In the data below, locate each line with the word "https" and list it.

[Records from a collection]
------

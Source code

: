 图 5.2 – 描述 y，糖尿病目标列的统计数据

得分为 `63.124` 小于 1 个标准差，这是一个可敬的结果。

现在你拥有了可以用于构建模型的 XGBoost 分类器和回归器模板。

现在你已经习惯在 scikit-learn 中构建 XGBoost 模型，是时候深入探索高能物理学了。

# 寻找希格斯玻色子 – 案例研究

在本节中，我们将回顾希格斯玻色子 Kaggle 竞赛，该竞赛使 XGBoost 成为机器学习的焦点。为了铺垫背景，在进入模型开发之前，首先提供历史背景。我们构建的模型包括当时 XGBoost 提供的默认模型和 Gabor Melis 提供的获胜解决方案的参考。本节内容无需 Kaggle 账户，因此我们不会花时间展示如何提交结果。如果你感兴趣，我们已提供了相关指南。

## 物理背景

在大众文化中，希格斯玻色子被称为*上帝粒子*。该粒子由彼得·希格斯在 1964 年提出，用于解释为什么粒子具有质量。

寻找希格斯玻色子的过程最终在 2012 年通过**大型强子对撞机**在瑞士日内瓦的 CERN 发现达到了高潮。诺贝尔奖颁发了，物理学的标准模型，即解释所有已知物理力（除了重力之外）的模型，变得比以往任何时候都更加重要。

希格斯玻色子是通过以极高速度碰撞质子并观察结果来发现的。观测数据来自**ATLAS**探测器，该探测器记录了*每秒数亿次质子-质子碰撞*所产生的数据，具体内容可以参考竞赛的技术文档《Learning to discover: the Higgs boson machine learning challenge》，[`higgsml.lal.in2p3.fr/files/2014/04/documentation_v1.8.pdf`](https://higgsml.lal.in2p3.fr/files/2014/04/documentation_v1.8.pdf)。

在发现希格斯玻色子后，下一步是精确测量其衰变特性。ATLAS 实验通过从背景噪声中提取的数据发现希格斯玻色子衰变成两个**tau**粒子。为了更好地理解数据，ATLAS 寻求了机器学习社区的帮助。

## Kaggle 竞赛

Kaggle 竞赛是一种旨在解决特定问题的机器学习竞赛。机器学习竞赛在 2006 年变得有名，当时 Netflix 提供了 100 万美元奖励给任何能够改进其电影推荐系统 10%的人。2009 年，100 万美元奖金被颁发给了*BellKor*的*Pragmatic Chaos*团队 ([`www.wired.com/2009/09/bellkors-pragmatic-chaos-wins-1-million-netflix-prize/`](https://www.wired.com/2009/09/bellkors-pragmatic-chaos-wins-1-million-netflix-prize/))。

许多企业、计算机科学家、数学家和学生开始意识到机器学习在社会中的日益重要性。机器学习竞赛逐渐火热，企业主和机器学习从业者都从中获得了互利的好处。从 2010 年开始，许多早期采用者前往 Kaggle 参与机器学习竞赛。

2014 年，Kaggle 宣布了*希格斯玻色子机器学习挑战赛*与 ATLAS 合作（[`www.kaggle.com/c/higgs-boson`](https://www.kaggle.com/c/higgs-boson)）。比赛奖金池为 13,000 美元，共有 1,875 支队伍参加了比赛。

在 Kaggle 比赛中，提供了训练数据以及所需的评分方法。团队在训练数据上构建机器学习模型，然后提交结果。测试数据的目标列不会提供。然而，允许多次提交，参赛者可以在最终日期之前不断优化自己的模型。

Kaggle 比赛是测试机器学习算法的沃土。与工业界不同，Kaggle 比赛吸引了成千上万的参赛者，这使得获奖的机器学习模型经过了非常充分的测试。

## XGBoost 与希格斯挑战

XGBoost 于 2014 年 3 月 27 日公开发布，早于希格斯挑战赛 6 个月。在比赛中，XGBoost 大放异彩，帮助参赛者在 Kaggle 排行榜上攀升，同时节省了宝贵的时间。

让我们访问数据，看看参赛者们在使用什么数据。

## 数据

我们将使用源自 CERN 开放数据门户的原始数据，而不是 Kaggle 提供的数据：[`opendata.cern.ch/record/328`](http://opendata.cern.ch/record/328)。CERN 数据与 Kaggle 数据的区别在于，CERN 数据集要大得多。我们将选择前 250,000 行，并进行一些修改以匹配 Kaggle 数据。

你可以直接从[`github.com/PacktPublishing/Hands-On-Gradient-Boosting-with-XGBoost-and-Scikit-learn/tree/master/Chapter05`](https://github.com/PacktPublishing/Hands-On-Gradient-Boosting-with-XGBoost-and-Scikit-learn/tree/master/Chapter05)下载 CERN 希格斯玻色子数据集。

------

EXERCISE RESULT:
希格斯玻色子是通过以极高速度碰撞质子并观察结果来发现的。观测数据来自**ATLAS**探测器，该探测器记录了*每秒数亿次质子-质子碰撞*所产生的数据，具体内容可以参考竞赛的技术文档《Learning to discover: the Higgs boson machine learning challenge》，[`higgsml.lal.in2p3.fr/files/2014/04/documentation_v1.8.pdf`](https://higgsml.lal.in2p3.fr/files/2014/04/documentation_v1.8.pdf)。
Kaggle 竞赛是一种旨在解决特定问题的机器学习竞赛。机器学习竞赛在 2006 年变得有名，当时 Netflix 提供了 100 万美元奖励给任何能够改进其电影推荐系统 10%的人。2009 年，100 万美元奖金被颁发给了*BellKor*的*Pragmatic Chaos*团队 ([`www.wired.com/2009/09/bellkors-pragmatic-chaos-wins-1-million-netflix-prize/`](https://www.wired.com/2009/09/bellkors-pragmatic-chaos-wins-1-million-netflix-prize/))。
2014 年，Kaggle 宣布了*希格斯玻色子机器学习挑战赛*与 ATLAS 合作（[`www.kaggle.com/c/higgs-boson`](https://www.kaggle.com/c/higgs-boson)）。比赛奖金池为 13,000 美元，共有 1,875 支队伍参加了比赛。
你可以直接从[`github.com/PacktPublishing/Hands-On-Gradient-Boosting-with-XGBoost-and-Scikit-learn/tree/master/Chapter05`](https://github.com/PacktPublishing/Hands-On-Gradient-Boosting-with-XGBoost-and-Scikit-learn/tree/master/Chapter05)下载 CERN 希格斯玻色子数据集。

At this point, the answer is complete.